Things to support from the start

These aspects should be implemented from the start for a programming language. For some of them, we have some insight on how to implement that feature more easily than usual.

Key insight: take program manipulation concepts that are usually external to the language, and integrate them into the language, using first-class environments, first-class continuations, laziness (for macros) and syntax quotations (for macros).

Feature	Insight
evaluator
serialization of all run-time values, and of the entire program state	language design (entire state representable by a term)
diff tool (e.g. sexp-diff for sexps), with JS or server-side implementation for to highlight diffs in online versionned repositories	generic row map in metalanguage
debugger (with domain-specific extensions http://scg.unibe.ch/research/moldabledebugger)	defunctionalize(cps(evaluator)) + explicit env + continuations to make the stack explicit (+ lazy on program to pause before evaluating a term?)
instrumentation for performance / profiler	use debugger's step-by-step or sampling via GC API or instrumentation by injecting code (via macro)
code coverage, with on-line web interface to display of the code coverage results + doc-coverage	done via instrumentation
communicate with native libraries	in-place serialization / expressive type system
multicore (can be simple "parallel_for" / "parallel_map" or explicit thread management)	implementation via native library
garbage collection	~25 lines of code / reference counting
lexer, parser, syntax highlighting, projectional editor	Christian for 1 & 2. Have a good GUI library for 3.
type inference / propagation	! unidirectional propagation, domain-specific type systems
typechecking	! interactively explore type errors: better than msgs
simplification passes	Nanopass
compilation to JS	don't rely on single-architecture native libraries
compilation to native executables	no need to optimize at the beginning
module system	! row polymorphism
package system	purely functional package management (Nix)
package repository with browser (sort & filter by criteria)	web & social stuff, use compilation to JS
* e-mail you when a package you maintain is broken on the "dev" branch
* e-mail you when a dependency of one of your packages has a security vulnerability, or has a breaking update.

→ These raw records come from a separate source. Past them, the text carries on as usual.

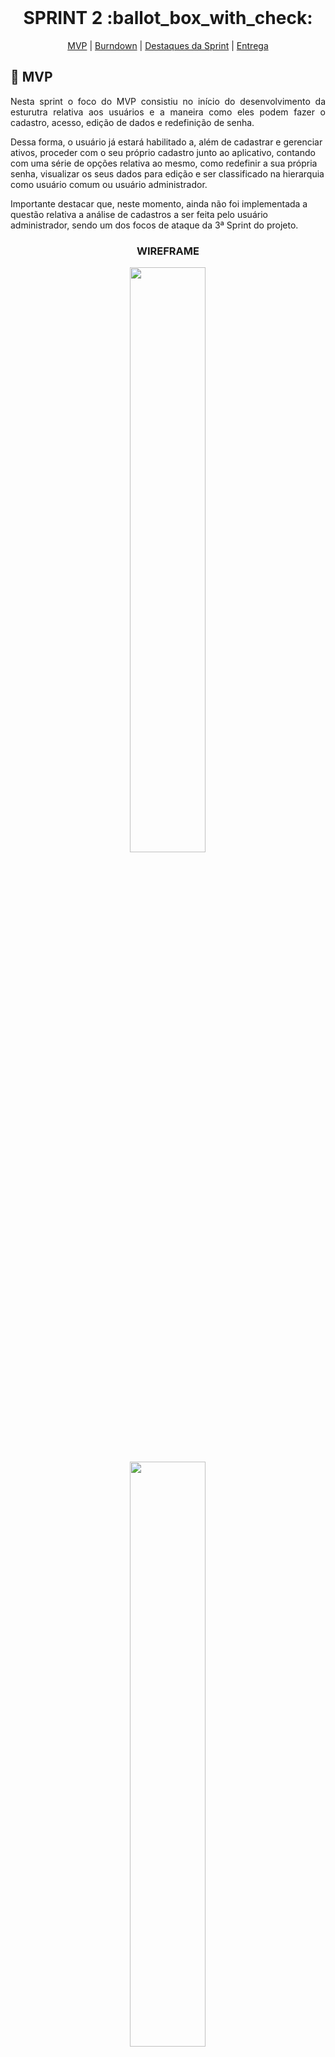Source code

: <br id="topo">
 
<h1 align="center"> SPRINT 2 :ballot_box_with_check: </h1>

<p align="center">
    <a href="#mvp">MVP</a> | 
    <a href="#burndown">Burndown</a> | 
    <a href="#destaques">Destaques da Sprint</a> | 
    <a href="#entrega">Entrega</a> 
</p>

<span id="mvp">
 
## :rocket: MVP 
<p align="justify">Nesta sprint o foco do MVP consistiu no início do desenvolvimento da esturutra relativa aos usuários e a maneira como eles podem fazer o cadastro, acesso, edição de dados e redefinição de senha.</p>

<p>Dessa forma, o usuário já estará habilitado a, além de cadastrar e gerenciar ativos, proceder com o seu próprio cadastro junto ao aplicativo, contando com uma série de opções relativa ao mesmo, como redefinir a sua própria senha, visualizar os seus dados para edição e ser classificado na hierarquia como usuário comum ou usuário administrador.</p>

<p>Importante destacar que, neste momento, ainda não foi implementada a questão relativa a análise de cadastros a ser feita pelo usuário administrador, sendo um dos focos de ataque da 3ª Sprint do projeto.</p>
  
<h3 align="center" id="wireframe"> WIREFRAME </h3>
<p align="center">
<img src="https://github.com/peonia-api/API_5_Semestre/blob/main/images/Wireframes%20-%20Login%20-%20Rec%20de%20Senha%20-%20Cad%20de%20Usuário.png" width="49%"/>
<br>
<img src="https://github.com/peonia-api/API_5_Semestre/blob/main/images/Wireframes%20-%20Equipamentos%20-%20Perfil%20-%20Detalhes.png" width="49%"/>
</p>
</br>
  
<span id="burndown">
 
## :pushpin: Burndown
<!--<p align="center"> <img src = "../images/Burndown%202ª%20Sprint.png"></p>-->
<br>

 <img src="https://github.com/peonia-api/API_5_Semestre/blob/main/images/Burndown%202ª%20Sprint.png"/>

 <span id="destaques">

## 🖥️ Destaques da Sprint
<p align="justify">Destacamos nessa sprint algumas implementações que trouxeram facilidade e atendimento a alguns dos requisitos estipulados no escopo de apresentação do projeto:</p>

<p align="justify"> - A codificação do algoritmo, em Python, de toda a estrutura de geração de código de verificação para a autenticação em 2 fatores;</p>

<p align="justify"> - A codificação e estruturação do sistema de disparo de e-mail, em Python, contendo o código de autenticação, em 6 dígitos, do usuário;</p>

<p align="justify"> - A codificação e estruturação dos scripts de veriicação direta do e-mail fornecido no banco de dados;</p>

<p align="justify"> - A possibilidade, via permissão, de utilização da câmera do smartphone pra registrar a foto do ativo cadastrado;</p>

<p align="justify"> - A realização dos primeiros testes para implementar o carrossel de imagens de um ativo cadastrado;</p>
<br>
  
 <span id="entrega">
 
## 👩‍💻 Entrega
<p align="center">

[Inserir os vídeos da aplicação]

</p>
<br>

→ [Voltar ao topo](#topo)

<h1 align="center"> <img src = "https://user-images.githubusercontent.com/71477357/161321048-dc637b2e-0314-4e07-b2f9-8cda9f653356.png" height="70"  align="auto">
<h5 align="center"> Aprendizagem por Projetos Integrados - Faculdade de Tecnologia de São José dos Campos - Prof. Jessen Vidal </h5>
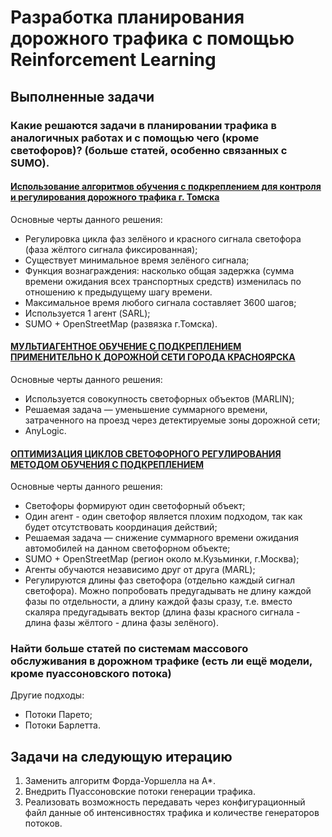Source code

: # Разработка планирования дорожного трафика с помощью Reinforcement Learning

## Выполненные задачи

### Какие решаются задачи в планировании трафика в аналогичных работах и с помощью чего (кроме светофоров)? (больше статей, особенно связанных с SUMO).

#### [Использование алгоритмов обучения с подкреплением для контроля и регулирования дорожного трафика г. Томска](https://vital.lib.tsu.ru/vital/access/services/Download/koha:001129500/SOURCE1)

Основные черты данного решения:

* Регулировка цикла фаз зелёного и красного сигнала светофора (фаза жёлтого сигнала фиксированная);
* Существует минимальное время зелёного сигнала;
* Функция вознаграждения: насколько общая задержка (сумма времени ожидания
всех транспортных средств) изменилась по отношению к предыдущему шагу времени.
* Максимальное время любого сигнала составляет 3600 шагов;
* Используется 1 агент (SARL);
* SUMO + OpenStreetMap (развязка г.Томска).
  
#### [МУЛЬТИАГЕНТНОЕ ОБУЧЕНИЕ С ПОДКРЕПЛЕНИЕМ ПРИМЕНИТЕЛЬНО К ДОРОЖНОЙ СЕТИ ГОРОДА КРАСНОЯРСКА](https://elibrary.ru/download/elibrary_54236175_25851571.pdf#page=115) 

Основные черты данного решения:

* Используется совокупность светофорных объектов (MARLIN); 
* Решаемая задача — уменьшение суммарного времени, затраченного на проезд через детектируемые зоны дорожной сети;
* AnyLogic.

#### [ОПТИМИЗАЦИЯ ЦИКЛОВ СВЕТОФОРНОГО РЕГУЛИРОВАНИЯ МЕТОДОМ ОБУЧЕНИЯ С ПОДКРЕПЛЕНИЕМ](https://cyberleninka.ru/article/n/optimizatsiya-tsiklov-svetofornogo-regulirovaniya-metodom-obucheniya-s-podkrepleniem)

Основные черты данного решения:

* Светофоры формируют один светофорный объект;
* Один агент - один светофор является плохим подходом, так как будет отсутствовать координация действий;
* Решаемая задача — снижение суммарного времени ожидания автомобилей на данном светофорном объекте;
* SUMO + OpenStreetMap (регион около м.Кузьминки, г.Москва);
* Агенты обучаются независимо друг от друга (MARL);
* Регулируются длины фаз светофора (отдельно каждый сигнал светофора). Можно попробовать
предугадывать не длину каждой фазы по отдельности, а длину каждой фазы сразу, т.е. вместо скаляра предугадывать вектор (длина фазы красного сигнала - длина фазы жёлтого - длина фазы зелёного).

### Найти больше статей по системам массового обслуживания в дорожном трафике (есть ли ещё модели, кроме пуассоновского потока)

Другие подходы:

* Потоки Парето;
* Потоки Барлетта.

## Задачи на следующую итерацию
1. Заменить алгоритм Форда-Уоршелла на A*.
2. Внедрить Пуассоновские потоки генерации трафика.
3. Реализовать возможность передавать через конфигурационный файл данные об интенсивностях трафика и количестве генераторов потоков.
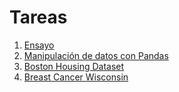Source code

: # Tareas

1. [Ensayo](https://htmlpreview.github.io/?https://github.com/alejodacs/Tareas/blob/main/Ensayo.html) 
2. [Manipulación de datos con Pandas](https://htmlpreview.github.io/?https://raw.githubusercontent.com/alejodacs/Tareas/main/Pandas.html)
3. [Boston Housing Dataset](https://github.com/alejodacs/Tareas/blob/main/Regresion-Clasificacion/Boston%20Housing.ipynb)
4. [Breast Cancer Wisconsin](https://github.com/alejodacs/Tareas/blob/main/Regresion-Clasificacion/Cancer.ipynb)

Show status to reward quality.
centralized online documentation repository with clickable identifiers in code fragments and cross-references	good resolution of ids (see refactoring)
* plus search engine to find functions by their type, description, module that provides them etc. (hoogle)	use compilation to JS + unification algo
* search engine for error messages, translatable error messages	error codes (Error FOO1234: …) + use translation library from the start + interactive error messages (expand info, go to documentation, …) instead of plain strings
browse source code with hyperlinks and diff between versions	good resolution of ids (see refactoring)
literate programming	explicit env, macro-like facilities
macros	laziness + quote syntax + inlining
API for IDE	explicit env, refactoring = expansion of a single macro
* Go to definition
* rename across files
* rename files (modules) themselves
* other transformations for occurrences of an identifier (eta-expansion etc.)
* other refactoring operations
* display compiler warnings, lint info, type info, static analysis info	annotations produced by macro-like things
indenter (indents but does not change newlines), possibly (likely?) customizable	! find a good framework to express indentation rules
Policy for package API evolution & security vulnerability patching	! Run tests of previous version to see that they all work but may introduce warnings; IDE support for deprecating features and bumping the version number; provide a rewriting: if the rewriting validates a proof that the behaviour did not change it can be applied automatically, else manually or warning because the actual use follows an undesired pattern
pretty-printer (indents and inserts newlines to try to fit within a certain width), possibly (likely?) customizable	! same as above
* graphical / annotated pretty-printer	good GUI framework
queries on the source code (find functions with more than X lines, show dependency graph, …)	code inspection via macro-like things
every IDE, runtime and language feature available in a web interface (trylanguagefoo.io demo for new users and playground)	use compilation to JS + good GUI framework
compilation should produce a single-file output	enables purely functional package management & pure build system
extraction of the dependencies of a file	first-class environment helps
package management: should be easy to export the state to a single file, to make it easy to create packages in a third-party package manager.	single-file output + dependencies extraction
static analysis	just make sure there's an API for that from the start
linter	just make sure there's an API for that from the start
"modes": build, doc, test, runtime (for dependencies, tree-shaking etc.)	! think about it, relates to packages and builds

Parser

Notation "p => e" := (mk_pattern p e) (p in scope pattern, e in scope expression)
Notation "p | p'" := (combine_patterns p p') (in scope match_cases)
Notation "match x with cs end" := (mk_match x cs) (cs in scope match_cases)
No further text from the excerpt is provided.